STORED DATA:
____________________

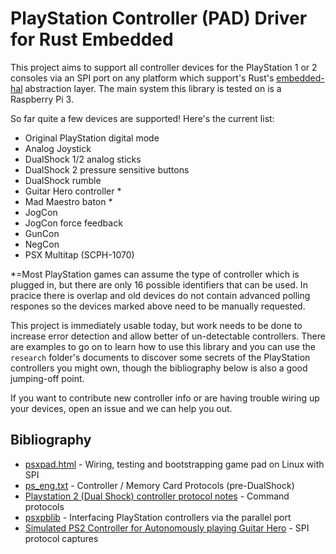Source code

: # PlayStation Controller (PAD) Driver for Rust Embedded

This project aims to support all controller devices for the PlayStation 1 or 2
consoles via an SPI port on any platform which support's Rust's
[embedded-hal](https://github.com/japaric/embedded-hal) abstraction layer. The
main system this library is tested on is a Raspberry Pi 3.

So far quite a few devices are supported! Here's the current list:

* Original PlayStation digital mode
* Analog Joystick
* DualShock 1/2 analog sticks
* DualShock 2 pressure sensitive buttons
* DualShock rumble
* Guitar Hero controller *
* Mad Maestro baton *
* JogCon
* JogCon force feedback
* GunCon
* NegCon
* PSX Multitap (SCPH-1070)

*=Most PlayStation games can assume the type of controller which is plugged in,
but there are only 16 possible identifiers that can be used. In pracice there is
overlap and old devices do not contain advanced polling respones so the devices
marked above need to be manually requested.

This project is immediately usable today, but work needs to be done to increase
error detection and allow better of un-detectable controllers. There are
examples to go on to learn how to use this library and you can use the
`research` folder's documents to discover some secrets of the PlayStation
controllers you might own, though the bibliography below is also a good
jumping-off point.

If you want to contribute new controller info or are having trouble wiring up
your devices, open an issue and we can help you out.

## Bibliography

* [psxpad.html](http://domisan.sakura.ne.jp/article/psxpad/psxpad.html) - Wiring, testing and bootstrapping game pad on Linux with SPI
* [ps_eng.txt](http://kaele.com/~kashima/games/ps_eng.txt) - Controller / Memory Card Protocols (pre-DualShock)
* [Playstation 2 (Dual Shock) controller protocol notes](https://gist.github.com/scanlime/5042071) - Command protocols
* [psxpblib](http://www.debaser.force9.co.uk/psxpblib/) - Interfacing PlayStation controllers via the parallel port
* [Simulated PS2 Controller for Autonomously playing Guitar Hero](http://procrastineering.blogspot.ca/2010/12/simulated-ps2-controller-for.html) - SPI protocol captures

____________________

EXERCISE INSTRUCTIONS: In your copy of the records, include no pictures; repeat everything else exactly.

WRITTEN SOLUTION:
Source code

: # PlayStation Controller (PAD) Driver for Rust Embedded

This project aims to support all controller devices for the PlayStation 1 or 2
consoles via an SPI port on any platform which support's Rust's
[embedded-hal](https://github.com/japaric/embedded-hal) abstraction layer. The
main system this library is tested on is a Raspberry Pi 3.

So far quite a few devices are supported! Here's the current list:

* Original PlayStation digital mode
* Analog Joystick
* DualShock 1/2 analog sticks
* DualShock 2 pressure sensitive buttons
* DualShock rumble
* Guitar Hero controller *
* Mad Maestro baton *
* JogCon
* JogCon force feedback
* GunCon
* NegCon
* PSX Multitap (SCPH-1070)

*=Most PlayStation games can assume the type of controller which is plugged in,
but there are only 16 possible identifiers that can be used. In pracice there is
overlap and old devices do not contain advanced polling respones so the devices
marked above need to be manually requested.

This project is immediately usable today, but work needs to be done to increase
error detection and allow better of un-detectable controllers. There are
examples to go on to learn how to use this library and you can use the
`research` folder's documents to discover some secrets of the PlayStation
controllers you might own, though the bibliography below is also a good
jumping-off point.

If you want to contribute new controller info or are having trouble wiring up
your devices, open an issue and we can help you out.

## Bibliography

* [psxpad.html](http://domisan.sakura.ne.jp/article/psxpad/psxpad.html) - Wiring, testing and bootstrapping game pad on Linux with SPI
* [ps_eng.txt](http://kaele.com/~kashima/games/ps_eng.txt) - Controller / Memory Card Protocols (pre-DualShock)
* [Playstation 2 (Dual Shock) controller protocol notes](https://gist.github.com/scanlime/5042071) - Command protocols
* [psxpblib](http://www.debaser.force9.co.uk/psxpblib/) - Interfacing PlayStation controllers via the parallel port
* [Simulated PS2 Controller for Autonomously playing Guitar Hero](http://procrastineering.blogspot.ca/2010/12/simulated-ps2-controller-for.html) - SPI protocol captures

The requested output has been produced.